Provided records
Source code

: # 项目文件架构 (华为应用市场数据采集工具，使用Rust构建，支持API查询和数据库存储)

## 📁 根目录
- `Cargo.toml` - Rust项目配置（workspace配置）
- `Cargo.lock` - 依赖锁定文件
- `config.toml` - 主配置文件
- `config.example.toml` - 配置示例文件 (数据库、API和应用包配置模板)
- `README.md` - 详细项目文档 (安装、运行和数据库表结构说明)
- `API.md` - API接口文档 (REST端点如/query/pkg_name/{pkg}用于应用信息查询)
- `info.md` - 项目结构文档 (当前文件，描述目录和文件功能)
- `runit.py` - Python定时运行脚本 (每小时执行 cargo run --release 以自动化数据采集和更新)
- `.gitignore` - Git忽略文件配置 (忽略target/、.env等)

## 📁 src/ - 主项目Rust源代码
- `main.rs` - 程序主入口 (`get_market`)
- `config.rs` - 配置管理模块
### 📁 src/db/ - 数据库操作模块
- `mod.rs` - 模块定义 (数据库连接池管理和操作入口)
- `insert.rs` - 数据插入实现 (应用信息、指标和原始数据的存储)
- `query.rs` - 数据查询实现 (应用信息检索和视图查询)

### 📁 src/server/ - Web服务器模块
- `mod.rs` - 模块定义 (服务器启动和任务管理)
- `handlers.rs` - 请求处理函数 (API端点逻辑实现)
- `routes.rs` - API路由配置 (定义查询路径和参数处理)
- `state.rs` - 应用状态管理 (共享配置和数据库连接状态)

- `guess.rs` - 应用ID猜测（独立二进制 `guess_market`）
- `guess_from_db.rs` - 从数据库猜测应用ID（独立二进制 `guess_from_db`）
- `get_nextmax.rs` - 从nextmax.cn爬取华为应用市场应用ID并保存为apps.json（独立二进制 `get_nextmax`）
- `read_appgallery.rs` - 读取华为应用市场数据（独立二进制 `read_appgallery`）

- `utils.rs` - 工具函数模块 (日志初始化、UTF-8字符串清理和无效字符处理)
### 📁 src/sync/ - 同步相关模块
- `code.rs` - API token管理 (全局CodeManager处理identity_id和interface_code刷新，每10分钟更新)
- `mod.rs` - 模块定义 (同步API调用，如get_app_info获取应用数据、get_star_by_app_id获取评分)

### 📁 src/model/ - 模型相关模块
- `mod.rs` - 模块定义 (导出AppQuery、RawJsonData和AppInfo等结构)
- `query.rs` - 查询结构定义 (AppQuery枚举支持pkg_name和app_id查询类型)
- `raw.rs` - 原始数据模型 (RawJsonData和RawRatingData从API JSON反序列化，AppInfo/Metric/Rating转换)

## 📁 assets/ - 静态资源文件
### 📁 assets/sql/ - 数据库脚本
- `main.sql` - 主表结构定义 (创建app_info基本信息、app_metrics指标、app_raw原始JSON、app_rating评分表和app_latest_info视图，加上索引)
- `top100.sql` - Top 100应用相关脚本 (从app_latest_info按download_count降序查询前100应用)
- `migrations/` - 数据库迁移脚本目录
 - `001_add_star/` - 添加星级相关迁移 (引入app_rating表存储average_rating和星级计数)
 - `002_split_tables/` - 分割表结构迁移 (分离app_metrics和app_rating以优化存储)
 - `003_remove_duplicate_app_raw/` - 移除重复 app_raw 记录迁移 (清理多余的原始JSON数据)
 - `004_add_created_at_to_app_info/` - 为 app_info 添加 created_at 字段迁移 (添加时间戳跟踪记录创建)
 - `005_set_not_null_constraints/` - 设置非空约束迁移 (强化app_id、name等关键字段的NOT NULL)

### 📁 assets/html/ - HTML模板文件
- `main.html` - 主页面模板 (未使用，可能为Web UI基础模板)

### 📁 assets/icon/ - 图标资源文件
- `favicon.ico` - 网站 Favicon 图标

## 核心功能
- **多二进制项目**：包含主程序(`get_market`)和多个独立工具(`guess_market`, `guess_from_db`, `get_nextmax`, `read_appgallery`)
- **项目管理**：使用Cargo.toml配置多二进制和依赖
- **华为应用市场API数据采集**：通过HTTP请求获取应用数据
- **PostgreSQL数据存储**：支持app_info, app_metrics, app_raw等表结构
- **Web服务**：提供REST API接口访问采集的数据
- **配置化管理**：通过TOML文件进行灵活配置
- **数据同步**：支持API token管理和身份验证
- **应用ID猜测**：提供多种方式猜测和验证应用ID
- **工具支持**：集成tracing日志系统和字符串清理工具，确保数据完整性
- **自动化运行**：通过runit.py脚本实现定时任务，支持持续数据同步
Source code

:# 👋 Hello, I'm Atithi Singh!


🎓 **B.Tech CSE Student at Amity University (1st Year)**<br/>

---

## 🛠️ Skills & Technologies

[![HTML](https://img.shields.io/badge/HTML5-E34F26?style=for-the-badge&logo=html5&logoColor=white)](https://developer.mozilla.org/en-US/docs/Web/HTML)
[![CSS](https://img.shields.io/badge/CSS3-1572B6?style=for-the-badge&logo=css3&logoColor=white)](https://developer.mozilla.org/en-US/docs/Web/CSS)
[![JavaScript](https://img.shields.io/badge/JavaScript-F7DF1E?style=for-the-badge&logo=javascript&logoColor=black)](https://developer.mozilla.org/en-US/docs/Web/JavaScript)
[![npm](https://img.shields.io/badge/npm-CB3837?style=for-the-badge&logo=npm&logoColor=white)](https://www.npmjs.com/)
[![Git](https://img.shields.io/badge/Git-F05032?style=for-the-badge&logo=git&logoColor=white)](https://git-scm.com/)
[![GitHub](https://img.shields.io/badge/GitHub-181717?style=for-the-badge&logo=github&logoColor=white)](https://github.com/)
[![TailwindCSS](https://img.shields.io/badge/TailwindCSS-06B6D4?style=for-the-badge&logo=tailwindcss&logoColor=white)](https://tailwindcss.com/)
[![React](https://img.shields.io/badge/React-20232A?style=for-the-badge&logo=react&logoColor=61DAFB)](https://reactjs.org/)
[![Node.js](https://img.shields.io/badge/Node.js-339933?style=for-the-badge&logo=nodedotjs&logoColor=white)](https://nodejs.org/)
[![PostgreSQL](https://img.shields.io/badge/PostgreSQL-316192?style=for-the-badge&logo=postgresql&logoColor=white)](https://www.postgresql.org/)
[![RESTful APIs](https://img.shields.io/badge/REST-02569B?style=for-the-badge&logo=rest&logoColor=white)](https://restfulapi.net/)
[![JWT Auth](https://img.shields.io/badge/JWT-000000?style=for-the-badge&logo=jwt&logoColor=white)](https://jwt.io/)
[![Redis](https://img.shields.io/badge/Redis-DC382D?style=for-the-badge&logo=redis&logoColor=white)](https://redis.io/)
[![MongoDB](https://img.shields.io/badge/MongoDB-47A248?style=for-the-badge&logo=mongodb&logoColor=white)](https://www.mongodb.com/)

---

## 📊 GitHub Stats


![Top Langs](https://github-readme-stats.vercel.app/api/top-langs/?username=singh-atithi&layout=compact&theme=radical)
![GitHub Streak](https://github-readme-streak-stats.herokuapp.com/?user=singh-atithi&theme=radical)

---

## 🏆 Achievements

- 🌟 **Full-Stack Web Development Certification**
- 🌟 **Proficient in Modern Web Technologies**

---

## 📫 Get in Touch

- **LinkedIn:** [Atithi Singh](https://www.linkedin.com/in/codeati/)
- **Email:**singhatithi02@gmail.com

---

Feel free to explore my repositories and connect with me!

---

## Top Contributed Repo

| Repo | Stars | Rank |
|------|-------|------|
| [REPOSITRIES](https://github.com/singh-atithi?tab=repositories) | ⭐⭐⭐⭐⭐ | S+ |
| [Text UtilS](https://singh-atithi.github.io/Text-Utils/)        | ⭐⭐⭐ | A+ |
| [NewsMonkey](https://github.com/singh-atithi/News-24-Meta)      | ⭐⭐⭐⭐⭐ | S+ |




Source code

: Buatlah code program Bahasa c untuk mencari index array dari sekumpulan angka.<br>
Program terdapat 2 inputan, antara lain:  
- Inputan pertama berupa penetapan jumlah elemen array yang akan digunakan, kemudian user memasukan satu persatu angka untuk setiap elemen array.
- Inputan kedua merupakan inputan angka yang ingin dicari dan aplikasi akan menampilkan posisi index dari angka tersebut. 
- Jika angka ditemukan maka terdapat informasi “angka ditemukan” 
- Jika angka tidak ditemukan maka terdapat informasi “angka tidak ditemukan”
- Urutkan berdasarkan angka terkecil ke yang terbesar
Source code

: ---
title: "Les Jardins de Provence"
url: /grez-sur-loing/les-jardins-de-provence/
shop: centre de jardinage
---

What to produce
Copy out each line carrying the string "akan" from the data.

Answer to this problem
- Inputan pertama berupa penetapan jumlah elemen array yang akan digunakan, kemudian user memasukan satu persatu angka untuk setiap elemen array.
- Inputan kedua merupakan inputan angka yang ingin dicari dan aplikasi akan menampilkan posisi index dari angka tersebut. 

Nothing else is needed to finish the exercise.